La tensión en el sistema de salud suma un nuevo capítulo en Chubut. Médicos de cabecera nucleados en Prosate Trelew alertaron que la atención privada de afiliados al PAMI “está en peligro” tras la implementación de una resolución nacional que reduce significativamente los valores de las prestaciones y elimina incentivos clave para el sector.
A través de un comunicado, los profesionales cuestionaron las medidas adoptadas de forma “unilateral” por el organismo nacional y advirtieron que el nuevo esquema no solo precariza su trabajo, sino que empuja al sistema privado hacia el colapso. En ese escenario, aseguran, miles de jubilados podrían verse obligados a migrar hacia el sistema público, que ya funciona con recursos limitados.
El eje del conflicto es la Resolución RESOL-2026-1107-INSSJP-DE#INSSJP, que redefine los valores que perciben los médicos por sus servicios. Según detallaron, el nuevo esquema fija una cápita de $2.100 para la región de la Patagonia Sur, un monto que consideran insuficiente frente a la quita de otros conceptos y al costo de vida en la provincia.
Uno de los puntos más cuestionados son los honorarios por consulta domiciliaria, establecidos en apenas $40. “Resulta totalmente irrespetuoso considerando la responsabilidad profesional, el tiempo de traslado y la complejidad de la atención”, remarcaron. A esto se suma el valor de $26,75 para consultas extra-cápita, es decir, aquellas que se realizan a pacientes fuera del padrón habitual o en tránsito, cifras que —según los médicos— “desconocen por completo el valor del acto médico”.
La normativa también elimina como prácticas facturables consultas esenciales, como el control anual de salud o la consulta clínica presencial, que ahora quedan incluidas dentro de la cápita sin una compensación acorde al trabajo realizado. Además, se dispuso la eliminación de incentivos económicos vinculados a la formación de posgrado, lo que, advierten, impacta directamente en la calidad de atención.

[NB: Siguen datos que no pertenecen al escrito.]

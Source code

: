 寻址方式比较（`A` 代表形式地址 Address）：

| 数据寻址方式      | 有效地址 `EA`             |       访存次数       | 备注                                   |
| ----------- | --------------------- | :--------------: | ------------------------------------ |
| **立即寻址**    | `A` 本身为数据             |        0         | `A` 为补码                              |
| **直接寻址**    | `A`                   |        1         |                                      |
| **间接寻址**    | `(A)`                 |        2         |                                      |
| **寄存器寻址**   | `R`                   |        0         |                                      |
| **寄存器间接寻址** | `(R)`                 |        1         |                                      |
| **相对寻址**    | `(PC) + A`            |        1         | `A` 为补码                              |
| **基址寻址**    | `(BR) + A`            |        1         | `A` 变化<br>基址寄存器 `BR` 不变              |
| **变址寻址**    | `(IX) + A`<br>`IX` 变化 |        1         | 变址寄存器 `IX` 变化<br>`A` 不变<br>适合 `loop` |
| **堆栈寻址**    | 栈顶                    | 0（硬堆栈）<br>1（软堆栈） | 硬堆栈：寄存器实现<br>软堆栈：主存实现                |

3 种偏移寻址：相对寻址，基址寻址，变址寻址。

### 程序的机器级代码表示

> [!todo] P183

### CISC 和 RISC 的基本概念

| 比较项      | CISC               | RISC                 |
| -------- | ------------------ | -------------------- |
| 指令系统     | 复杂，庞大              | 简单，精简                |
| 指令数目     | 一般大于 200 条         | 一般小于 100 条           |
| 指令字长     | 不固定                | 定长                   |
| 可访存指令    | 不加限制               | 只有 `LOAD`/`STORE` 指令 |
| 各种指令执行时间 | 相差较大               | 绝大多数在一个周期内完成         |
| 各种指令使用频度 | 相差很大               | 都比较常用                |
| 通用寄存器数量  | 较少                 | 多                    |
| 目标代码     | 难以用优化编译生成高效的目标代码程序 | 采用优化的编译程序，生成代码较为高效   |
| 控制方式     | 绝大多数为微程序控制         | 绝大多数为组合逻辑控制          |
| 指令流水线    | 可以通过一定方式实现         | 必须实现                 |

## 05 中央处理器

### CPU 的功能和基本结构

Desde Prosate Trelew sostienen que estas decisiones generan un efecto dominó sobre todo el sistema sanitario. “Al desfinanciar y desprestigiar la labor de los médicos de cabecera, se obliga a los jubilados a volcarse a los hospitales públicos, que deberán absorber esta demanda sin los recursos correspondientes”, señalaron, marcando un escenario crítico para la Secretaría de Salud y el Gobierno provincial.
En ese contexto, los profesionales hicieron un llamado tanto a la comunidad como a las autoridades. “El sostenimiento de este modelo, bajo estas condiciones de humillación profesional, es inviable”, afirmaron. Y aunque ratificaron su compromiso con los pacientes, advirtieron que la situación actual representa “una falta de respeto sin precedentes” hacia la tarea médica y hacia la atención de los adultos mayores.